In March the retailer warned that like-for-like sales had fallen for the first time in nine years, ending a run of 36 consecutive quarters of like-for-like growth under King.
This week he will present his last set of annual results. Profits are expected to grow 3.5pc to record levels. However, the company is likely to state that like-for-sales could be flat over the next year and analysts have already pencilled in a fall in profits for 2014/2015.
Sainsbury’s is operating with a lower margin than its listed rivals Tesco and Morrisons, meaning parts of the City are concerned that the retailer could be vulnerable to a price war among the “big four”.
Much like Moyes, Coupe will take the helm at a time when rivals appear to be getting their house in order and new rivals – the discounters Aldi and Lidl – emerge. Morrisons has committed £1bn over the next three years to lowering prices and improving own-brand food, while Asda is also lowering its prices and Clarke insists Tesco will invest at least £200m in reductions.
King has insisted that the price cuts are “part of the cut and thrust” of supermarket retailing. But Sainsbury’s is likely to find life more difficult over the next few years.
David McCarthy, retail analyst at HSBC, said: “Our concern is that falling total sales will become the norm for Sainsbury’s and the quoted food retail sector generally, as large stores lose sales to new channels, as capacity increases drive down like-for-like sales and as the unquoted sector continues to win market share.
“Sainsbury’s has had a good run, but it has now fallen back into the pack and looks increasingly vulnerable to competitor activity, in our view.
“Tesco, Morrisons and Asda have all said they will lower prices this year. Their announced, but not fully actioned, cumulative investment is close to £1bn and this is way beyond the normal cut and thrust of the sector. When a retailer is attacked on price, it can defend sales or margin, but not both.”
Coupe is unlikely to respond to the price cuts by leading a race to the bottom, but by emphasising Sainsbury’s differences such as the British provenance of its food and the quality of its own-brand ranges.
However, shares in the company are down almost 23pc since the middle of November and Sainsbury’s is the most shorted stock in the FTSE 100 according to Bloomberg data.
Tim Attenborough, analyst at Santander, said Coupe should reduce Sainsbury’s capital expenditure and store opening plans.
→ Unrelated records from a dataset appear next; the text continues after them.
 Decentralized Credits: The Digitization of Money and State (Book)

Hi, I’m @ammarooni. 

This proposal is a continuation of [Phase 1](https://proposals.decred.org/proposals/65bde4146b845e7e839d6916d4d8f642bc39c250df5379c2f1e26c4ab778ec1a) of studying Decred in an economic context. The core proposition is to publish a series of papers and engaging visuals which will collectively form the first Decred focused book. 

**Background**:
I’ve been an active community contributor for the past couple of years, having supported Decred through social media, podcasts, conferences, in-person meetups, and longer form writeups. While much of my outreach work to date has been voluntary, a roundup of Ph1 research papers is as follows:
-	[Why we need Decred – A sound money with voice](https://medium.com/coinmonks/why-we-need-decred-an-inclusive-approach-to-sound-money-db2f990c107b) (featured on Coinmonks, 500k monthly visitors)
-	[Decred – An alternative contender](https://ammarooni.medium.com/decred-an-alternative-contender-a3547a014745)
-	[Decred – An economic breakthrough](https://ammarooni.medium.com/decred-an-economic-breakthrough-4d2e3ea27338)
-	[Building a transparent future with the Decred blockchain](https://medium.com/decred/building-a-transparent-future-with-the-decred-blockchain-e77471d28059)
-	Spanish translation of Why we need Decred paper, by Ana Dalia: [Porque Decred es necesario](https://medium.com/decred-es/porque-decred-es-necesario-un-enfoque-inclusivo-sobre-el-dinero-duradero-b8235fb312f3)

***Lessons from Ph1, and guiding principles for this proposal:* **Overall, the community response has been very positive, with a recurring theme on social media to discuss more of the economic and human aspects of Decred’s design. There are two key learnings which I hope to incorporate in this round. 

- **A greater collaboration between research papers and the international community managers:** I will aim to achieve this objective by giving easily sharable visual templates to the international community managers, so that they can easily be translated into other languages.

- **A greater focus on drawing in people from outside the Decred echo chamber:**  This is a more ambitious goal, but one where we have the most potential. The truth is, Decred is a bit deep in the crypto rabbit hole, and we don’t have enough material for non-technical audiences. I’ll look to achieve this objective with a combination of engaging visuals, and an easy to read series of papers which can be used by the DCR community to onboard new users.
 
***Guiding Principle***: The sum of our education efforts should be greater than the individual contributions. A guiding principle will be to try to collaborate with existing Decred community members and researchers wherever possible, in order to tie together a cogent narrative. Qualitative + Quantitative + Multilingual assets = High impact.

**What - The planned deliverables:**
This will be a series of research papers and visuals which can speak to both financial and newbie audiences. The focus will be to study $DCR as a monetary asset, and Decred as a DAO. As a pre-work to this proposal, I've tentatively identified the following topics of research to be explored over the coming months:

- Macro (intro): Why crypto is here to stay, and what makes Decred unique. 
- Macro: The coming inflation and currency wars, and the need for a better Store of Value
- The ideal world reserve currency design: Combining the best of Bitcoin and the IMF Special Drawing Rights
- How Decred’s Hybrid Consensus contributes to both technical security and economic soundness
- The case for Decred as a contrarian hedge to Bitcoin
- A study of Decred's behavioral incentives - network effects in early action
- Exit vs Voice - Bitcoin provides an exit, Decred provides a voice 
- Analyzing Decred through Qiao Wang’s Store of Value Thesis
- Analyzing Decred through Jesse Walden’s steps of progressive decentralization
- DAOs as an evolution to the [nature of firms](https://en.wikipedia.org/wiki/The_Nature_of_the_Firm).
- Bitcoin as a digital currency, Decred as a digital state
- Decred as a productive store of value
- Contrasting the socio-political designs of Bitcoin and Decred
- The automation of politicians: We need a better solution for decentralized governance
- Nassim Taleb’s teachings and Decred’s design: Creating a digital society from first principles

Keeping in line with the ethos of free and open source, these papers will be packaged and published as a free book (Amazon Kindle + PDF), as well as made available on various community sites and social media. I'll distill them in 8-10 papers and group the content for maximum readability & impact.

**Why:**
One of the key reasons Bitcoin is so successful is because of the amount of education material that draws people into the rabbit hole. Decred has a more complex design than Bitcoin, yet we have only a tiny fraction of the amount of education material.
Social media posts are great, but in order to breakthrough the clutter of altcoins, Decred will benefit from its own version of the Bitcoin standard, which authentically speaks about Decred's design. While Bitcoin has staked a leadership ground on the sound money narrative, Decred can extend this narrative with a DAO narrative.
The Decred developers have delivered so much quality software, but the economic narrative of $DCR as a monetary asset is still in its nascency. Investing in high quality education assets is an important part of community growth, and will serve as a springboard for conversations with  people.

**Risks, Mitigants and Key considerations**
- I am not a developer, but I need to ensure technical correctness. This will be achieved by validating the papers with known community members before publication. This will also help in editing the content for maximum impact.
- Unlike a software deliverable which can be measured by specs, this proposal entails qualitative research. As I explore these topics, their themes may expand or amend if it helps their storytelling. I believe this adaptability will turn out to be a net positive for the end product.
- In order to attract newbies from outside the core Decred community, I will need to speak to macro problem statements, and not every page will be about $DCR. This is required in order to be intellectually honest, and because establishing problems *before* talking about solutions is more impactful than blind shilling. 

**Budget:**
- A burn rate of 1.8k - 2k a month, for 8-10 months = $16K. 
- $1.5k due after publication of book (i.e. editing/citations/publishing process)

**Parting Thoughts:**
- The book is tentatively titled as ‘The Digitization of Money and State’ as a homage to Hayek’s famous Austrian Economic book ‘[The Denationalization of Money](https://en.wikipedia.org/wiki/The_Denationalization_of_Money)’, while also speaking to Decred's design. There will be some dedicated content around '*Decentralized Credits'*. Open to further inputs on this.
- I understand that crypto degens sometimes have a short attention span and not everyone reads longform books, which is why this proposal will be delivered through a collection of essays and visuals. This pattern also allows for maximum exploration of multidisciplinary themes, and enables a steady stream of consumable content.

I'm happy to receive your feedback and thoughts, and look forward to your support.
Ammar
Sainsbury’s is investing roughly £1.1bn a year, not including its bank, and has a pipeline of 70 supermarket schemes. It has been opening roughly 1m sq ft of new space – including new stores and extensions – every year.
The analyst said: “He inherits a good business, but faces deteriorating market conditions, increased price competition pressure on margins and, in our opinion, a need for greater capital discipline.
“We would look for a clear message on reining in capex and property development expenditure.”
Although Coupe will find a sizeable in-tray when he becomes chief executive, there are sound reasons why Sainsbury’s will avoid following Tesco, Diageo and BG.
Coupe, who was the obvious successor to King, has worked at the heart of the business for a decade so already knows it inside-out. While King has been the smiling face of the brand, Coupe has overseen the execution of the strategy.
Crucially, the rest of the senior management team are likely to stay. Unlike Moyes at Manchester United and Clarke at Tesco, Coupe has not cleared out the team put in place by his predecessor but instead revamped the operating board to give them new titles. At a recent dinner with the media, the spirit amongst the senior team was optimistic, not riddled with doubt. So while King may be departing Sainsbury’s, the company’s crown may sit easily with Coupe.